In the listing below, the answer starts at the line that has "ring VRF signatures, but" and stops after the line that has "necessary to parallelise"; please repeat that part exactly and nothing more.

(PROVIDED MATERIAL begins)

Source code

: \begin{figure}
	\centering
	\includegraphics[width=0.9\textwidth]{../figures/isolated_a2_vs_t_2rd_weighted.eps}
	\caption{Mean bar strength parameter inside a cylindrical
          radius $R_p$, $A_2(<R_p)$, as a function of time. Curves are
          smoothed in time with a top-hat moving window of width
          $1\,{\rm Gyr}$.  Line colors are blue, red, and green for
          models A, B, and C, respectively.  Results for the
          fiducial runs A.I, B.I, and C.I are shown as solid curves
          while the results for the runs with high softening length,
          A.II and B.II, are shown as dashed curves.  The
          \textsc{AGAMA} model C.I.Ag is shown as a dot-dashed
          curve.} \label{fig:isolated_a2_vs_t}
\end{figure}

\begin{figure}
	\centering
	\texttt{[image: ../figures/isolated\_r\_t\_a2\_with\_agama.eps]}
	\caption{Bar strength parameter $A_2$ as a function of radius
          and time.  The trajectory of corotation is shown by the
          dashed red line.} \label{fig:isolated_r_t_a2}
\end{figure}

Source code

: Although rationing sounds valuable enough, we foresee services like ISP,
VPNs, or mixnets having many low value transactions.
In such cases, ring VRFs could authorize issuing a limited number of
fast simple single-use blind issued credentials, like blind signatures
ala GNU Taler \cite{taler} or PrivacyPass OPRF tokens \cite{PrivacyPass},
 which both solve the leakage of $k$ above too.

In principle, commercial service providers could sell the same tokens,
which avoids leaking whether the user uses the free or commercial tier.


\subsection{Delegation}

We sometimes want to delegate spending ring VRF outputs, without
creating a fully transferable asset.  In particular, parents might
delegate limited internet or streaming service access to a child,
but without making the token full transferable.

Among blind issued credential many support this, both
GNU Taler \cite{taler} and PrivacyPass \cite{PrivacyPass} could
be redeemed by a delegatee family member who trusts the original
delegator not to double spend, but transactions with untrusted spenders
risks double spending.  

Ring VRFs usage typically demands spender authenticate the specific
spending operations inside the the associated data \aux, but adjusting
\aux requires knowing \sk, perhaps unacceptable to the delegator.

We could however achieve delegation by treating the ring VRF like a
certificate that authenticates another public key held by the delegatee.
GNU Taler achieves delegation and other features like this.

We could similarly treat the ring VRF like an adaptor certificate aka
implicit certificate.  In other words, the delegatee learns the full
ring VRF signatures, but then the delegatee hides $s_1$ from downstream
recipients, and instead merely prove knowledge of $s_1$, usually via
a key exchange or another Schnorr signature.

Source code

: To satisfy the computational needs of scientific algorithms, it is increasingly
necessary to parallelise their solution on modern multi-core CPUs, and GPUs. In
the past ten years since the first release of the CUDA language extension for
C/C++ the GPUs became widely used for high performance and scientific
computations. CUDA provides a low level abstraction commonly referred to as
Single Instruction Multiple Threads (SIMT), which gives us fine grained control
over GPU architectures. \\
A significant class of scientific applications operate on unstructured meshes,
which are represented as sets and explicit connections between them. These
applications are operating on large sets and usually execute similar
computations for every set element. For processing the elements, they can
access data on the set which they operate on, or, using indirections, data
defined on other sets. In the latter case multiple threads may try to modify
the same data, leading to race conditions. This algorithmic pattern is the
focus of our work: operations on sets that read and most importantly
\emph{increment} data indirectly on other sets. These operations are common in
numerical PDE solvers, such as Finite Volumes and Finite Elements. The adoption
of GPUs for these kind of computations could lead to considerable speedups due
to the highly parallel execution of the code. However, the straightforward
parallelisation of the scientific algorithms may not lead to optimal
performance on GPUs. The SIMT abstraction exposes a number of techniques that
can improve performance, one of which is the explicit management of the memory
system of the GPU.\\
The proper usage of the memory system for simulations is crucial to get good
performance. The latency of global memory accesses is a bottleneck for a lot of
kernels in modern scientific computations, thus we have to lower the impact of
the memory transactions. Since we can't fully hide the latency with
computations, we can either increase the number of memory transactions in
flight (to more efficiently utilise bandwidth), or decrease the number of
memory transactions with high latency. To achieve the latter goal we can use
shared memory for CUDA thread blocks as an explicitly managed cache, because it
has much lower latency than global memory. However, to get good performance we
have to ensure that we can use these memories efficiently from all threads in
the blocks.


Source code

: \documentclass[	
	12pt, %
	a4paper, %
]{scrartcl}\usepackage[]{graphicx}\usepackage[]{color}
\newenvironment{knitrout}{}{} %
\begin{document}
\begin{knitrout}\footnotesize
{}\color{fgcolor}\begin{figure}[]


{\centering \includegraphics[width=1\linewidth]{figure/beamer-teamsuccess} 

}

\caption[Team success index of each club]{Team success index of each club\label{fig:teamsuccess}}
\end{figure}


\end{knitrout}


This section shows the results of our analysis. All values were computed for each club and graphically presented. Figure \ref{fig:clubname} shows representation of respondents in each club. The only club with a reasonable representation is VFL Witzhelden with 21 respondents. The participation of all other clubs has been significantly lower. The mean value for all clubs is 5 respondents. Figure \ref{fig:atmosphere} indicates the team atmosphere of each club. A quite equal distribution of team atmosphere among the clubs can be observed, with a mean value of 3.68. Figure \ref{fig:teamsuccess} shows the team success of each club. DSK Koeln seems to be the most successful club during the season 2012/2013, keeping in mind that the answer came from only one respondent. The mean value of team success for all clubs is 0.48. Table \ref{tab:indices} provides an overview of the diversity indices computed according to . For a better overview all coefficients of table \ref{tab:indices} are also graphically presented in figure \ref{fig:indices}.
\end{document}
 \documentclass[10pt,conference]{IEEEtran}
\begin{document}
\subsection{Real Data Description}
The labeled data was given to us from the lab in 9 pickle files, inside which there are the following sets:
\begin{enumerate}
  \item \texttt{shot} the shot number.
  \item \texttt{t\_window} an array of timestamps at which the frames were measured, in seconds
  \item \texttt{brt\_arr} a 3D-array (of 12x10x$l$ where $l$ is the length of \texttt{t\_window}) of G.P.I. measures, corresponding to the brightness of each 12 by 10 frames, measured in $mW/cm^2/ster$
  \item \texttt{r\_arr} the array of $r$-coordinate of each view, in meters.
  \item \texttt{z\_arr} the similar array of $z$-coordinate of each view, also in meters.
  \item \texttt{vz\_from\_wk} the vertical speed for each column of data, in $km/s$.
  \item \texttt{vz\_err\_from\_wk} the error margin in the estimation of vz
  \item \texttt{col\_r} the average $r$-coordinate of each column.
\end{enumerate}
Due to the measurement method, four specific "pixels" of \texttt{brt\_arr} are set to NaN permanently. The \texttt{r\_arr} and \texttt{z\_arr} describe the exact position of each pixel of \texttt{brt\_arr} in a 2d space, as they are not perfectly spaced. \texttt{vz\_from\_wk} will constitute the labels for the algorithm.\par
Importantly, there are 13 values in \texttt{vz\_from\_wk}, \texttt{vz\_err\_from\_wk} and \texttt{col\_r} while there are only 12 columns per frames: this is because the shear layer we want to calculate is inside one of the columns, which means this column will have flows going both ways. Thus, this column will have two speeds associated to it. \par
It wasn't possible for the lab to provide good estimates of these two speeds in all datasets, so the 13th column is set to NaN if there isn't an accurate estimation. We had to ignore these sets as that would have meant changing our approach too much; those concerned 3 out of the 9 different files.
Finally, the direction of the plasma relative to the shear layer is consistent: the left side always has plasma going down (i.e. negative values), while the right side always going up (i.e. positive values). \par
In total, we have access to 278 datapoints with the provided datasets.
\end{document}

(PROVIDED MATERIAL ends)
(PROVIDED MATERIAL begins)

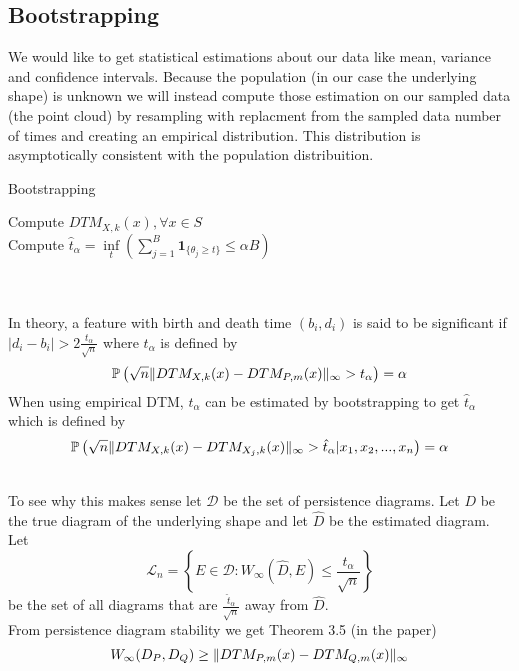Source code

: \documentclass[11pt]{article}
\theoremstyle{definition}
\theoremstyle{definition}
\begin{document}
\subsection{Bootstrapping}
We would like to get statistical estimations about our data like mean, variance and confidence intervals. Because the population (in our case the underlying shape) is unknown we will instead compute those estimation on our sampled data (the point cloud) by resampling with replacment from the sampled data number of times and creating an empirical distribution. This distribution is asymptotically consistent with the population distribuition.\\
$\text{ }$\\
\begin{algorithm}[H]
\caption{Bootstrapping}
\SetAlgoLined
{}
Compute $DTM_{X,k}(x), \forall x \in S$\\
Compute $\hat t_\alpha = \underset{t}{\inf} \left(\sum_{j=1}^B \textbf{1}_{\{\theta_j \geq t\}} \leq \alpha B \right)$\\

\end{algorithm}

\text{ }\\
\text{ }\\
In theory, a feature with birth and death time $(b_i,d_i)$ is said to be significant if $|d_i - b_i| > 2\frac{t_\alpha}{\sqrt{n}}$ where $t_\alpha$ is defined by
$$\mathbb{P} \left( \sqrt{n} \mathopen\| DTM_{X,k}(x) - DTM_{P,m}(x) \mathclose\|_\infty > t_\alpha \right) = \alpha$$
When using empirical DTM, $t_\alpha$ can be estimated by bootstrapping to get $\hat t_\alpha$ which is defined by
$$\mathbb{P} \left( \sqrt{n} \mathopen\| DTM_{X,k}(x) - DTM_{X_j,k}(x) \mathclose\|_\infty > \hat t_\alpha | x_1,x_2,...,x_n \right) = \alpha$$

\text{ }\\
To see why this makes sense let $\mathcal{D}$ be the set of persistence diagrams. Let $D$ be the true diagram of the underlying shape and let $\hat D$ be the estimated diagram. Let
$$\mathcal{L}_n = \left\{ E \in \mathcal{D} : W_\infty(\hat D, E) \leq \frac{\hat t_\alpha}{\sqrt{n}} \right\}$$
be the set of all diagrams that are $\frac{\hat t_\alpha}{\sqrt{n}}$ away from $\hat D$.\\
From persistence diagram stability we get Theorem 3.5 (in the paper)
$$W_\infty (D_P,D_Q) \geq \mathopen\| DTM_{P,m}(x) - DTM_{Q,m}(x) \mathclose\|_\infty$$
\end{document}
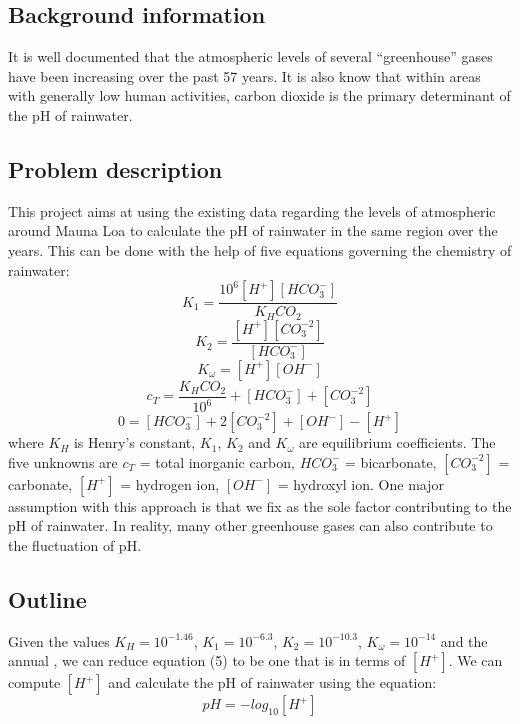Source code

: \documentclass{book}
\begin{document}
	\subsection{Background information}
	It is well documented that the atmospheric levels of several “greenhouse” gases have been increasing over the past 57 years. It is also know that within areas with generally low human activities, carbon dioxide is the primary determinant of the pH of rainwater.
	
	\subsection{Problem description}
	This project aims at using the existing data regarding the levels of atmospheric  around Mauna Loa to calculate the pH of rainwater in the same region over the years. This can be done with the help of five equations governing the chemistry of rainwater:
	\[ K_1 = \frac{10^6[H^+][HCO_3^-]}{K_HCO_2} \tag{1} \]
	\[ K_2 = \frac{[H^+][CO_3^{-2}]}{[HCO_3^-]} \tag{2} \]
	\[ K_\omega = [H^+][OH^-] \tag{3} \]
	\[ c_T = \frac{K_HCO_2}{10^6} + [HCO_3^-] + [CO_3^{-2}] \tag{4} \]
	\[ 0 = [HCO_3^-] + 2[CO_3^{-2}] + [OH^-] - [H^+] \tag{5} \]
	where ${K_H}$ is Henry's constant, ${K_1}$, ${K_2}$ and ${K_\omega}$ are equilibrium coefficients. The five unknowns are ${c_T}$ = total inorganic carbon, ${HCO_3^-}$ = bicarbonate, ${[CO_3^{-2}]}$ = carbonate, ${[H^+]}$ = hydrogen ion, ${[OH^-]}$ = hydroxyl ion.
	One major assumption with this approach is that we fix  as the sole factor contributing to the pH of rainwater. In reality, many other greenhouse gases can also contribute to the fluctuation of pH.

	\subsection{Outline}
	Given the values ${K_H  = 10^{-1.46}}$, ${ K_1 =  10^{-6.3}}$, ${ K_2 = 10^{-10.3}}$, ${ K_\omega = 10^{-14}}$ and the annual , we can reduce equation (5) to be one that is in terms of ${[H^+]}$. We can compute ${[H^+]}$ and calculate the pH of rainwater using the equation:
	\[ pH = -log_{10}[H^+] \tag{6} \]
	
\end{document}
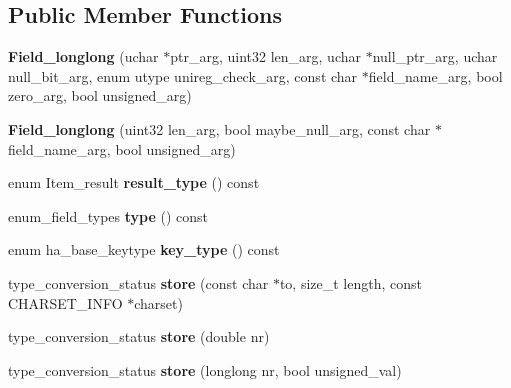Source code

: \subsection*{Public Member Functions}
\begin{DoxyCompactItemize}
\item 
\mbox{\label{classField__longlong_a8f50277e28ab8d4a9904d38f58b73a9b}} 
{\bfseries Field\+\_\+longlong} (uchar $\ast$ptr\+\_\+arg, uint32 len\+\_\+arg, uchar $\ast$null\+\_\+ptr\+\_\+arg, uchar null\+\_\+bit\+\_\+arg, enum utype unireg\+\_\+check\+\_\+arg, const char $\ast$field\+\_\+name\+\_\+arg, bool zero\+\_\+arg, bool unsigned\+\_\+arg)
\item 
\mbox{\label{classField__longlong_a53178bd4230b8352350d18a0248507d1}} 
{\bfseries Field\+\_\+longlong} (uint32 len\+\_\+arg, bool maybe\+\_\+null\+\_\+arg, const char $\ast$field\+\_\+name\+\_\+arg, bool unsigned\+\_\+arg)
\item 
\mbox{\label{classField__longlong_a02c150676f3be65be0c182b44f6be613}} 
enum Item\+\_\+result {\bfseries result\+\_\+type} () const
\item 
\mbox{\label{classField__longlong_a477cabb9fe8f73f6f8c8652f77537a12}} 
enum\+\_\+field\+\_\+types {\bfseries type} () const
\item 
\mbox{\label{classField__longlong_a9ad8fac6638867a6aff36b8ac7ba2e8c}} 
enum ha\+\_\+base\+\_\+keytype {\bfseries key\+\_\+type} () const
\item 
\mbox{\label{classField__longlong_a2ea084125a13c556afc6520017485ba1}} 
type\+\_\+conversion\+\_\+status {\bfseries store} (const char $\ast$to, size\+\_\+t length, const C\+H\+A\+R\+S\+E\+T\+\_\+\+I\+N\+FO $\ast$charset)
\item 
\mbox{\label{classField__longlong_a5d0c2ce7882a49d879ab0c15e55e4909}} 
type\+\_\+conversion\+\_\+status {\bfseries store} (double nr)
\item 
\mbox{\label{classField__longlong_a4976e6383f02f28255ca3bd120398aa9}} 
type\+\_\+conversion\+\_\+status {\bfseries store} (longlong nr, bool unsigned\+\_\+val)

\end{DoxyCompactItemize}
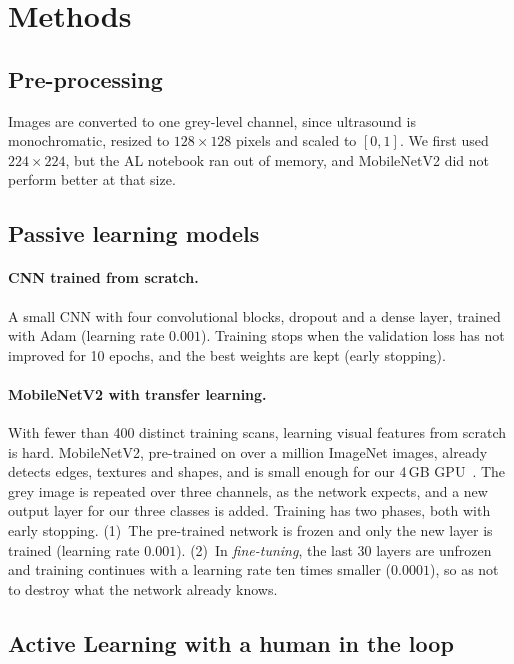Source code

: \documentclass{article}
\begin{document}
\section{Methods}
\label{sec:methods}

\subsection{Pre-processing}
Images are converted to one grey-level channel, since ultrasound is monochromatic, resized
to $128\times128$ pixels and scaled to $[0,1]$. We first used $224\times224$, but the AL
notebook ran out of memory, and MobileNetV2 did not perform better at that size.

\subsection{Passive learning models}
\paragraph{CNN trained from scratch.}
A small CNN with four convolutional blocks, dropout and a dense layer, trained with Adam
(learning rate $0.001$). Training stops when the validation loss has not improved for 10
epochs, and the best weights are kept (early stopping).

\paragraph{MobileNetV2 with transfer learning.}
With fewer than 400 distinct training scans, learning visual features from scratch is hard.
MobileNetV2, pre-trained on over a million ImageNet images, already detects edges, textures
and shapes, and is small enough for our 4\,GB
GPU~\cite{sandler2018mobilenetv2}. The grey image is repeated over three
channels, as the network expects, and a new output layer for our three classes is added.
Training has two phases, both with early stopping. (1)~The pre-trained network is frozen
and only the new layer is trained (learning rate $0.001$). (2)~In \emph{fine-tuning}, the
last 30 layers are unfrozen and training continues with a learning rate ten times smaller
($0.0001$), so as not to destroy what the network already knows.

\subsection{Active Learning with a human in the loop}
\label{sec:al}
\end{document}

(PROVIDED MATERIAL ends)
(PROVIDED MATERIAL begins)

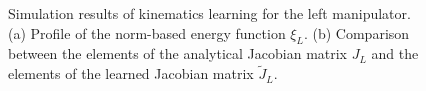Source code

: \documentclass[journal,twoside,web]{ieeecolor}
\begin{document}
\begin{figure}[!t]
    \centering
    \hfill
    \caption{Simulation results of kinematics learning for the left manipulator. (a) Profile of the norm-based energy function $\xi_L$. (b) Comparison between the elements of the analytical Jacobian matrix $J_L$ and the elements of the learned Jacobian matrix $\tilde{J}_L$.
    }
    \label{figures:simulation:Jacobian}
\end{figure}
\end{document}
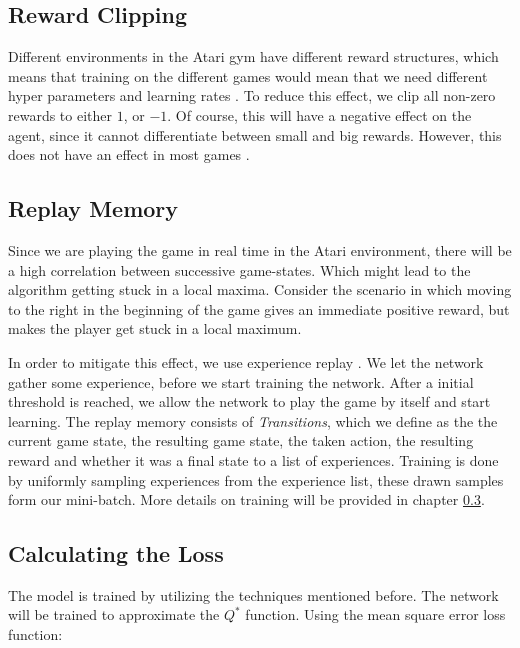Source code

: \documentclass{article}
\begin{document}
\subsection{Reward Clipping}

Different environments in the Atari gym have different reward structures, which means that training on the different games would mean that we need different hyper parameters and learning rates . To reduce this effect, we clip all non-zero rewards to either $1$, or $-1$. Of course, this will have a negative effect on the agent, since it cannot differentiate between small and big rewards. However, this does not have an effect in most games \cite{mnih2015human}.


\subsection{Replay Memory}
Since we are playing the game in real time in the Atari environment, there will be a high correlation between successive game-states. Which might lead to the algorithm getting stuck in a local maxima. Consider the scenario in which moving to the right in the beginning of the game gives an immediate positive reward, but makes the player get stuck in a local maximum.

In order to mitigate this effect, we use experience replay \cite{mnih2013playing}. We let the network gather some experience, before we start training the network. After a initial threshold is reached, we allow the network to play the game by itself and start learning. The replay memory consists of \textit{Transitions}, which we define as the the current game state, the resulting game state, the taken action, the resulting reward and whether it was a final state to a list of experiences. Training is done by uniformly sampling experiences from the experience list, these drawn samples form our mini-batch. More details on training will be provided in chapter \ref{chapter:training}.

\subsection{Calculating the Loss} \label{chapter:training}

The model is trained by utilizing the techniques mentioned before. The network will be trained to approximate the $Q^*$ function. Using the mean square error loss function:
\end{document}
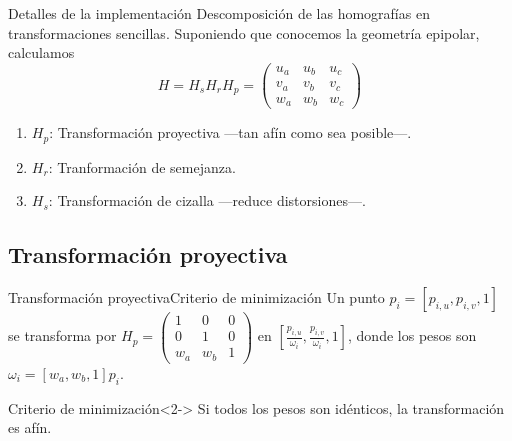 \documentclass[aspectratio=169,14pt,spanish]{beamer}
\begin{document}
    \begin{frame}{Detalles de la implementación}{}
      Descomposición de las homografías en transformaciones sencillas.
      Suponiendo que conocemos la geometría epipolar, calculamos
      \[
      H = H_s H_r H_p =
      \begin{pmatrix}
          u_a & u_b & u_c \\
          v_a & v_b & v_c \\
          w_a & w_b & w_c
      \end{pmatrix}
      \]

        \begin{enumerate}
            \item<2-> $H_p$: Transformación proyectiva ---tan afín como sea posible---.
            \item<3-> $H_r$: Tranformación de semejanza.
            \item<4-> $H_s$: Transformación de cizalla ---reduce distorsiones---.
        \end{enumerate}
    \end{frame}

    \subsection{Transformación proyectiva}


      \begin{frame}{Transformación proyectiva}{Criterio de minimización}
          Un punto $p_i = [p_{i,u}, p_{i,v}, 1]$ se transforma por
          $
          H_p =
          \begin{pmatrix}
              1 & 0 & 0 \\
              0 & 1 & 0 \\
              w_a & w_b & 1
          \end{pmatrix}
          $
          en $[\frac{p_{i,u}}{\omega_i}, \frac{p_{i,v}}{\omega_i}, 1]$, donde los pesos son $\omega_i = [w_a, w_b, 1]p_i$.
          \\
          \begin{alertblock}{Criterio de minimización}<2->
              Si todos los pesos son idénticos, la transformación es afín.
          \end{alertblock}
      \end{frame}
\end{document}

(PROVIDED MATERIAL ends)

WRITTEN RESPONSE:
ring VRF signatures, but then the delegatee hides $s_1$ from downstream
recipients, and instead merely prove knowledge of $s_1$, usually via
a key exchange or another Schnorr signature.

Source code

: To satisfy the computational needs of scientific algorithms, it is increasingly
necessary to parallelise their solution on modern multi-core CPUs, and GPUs. In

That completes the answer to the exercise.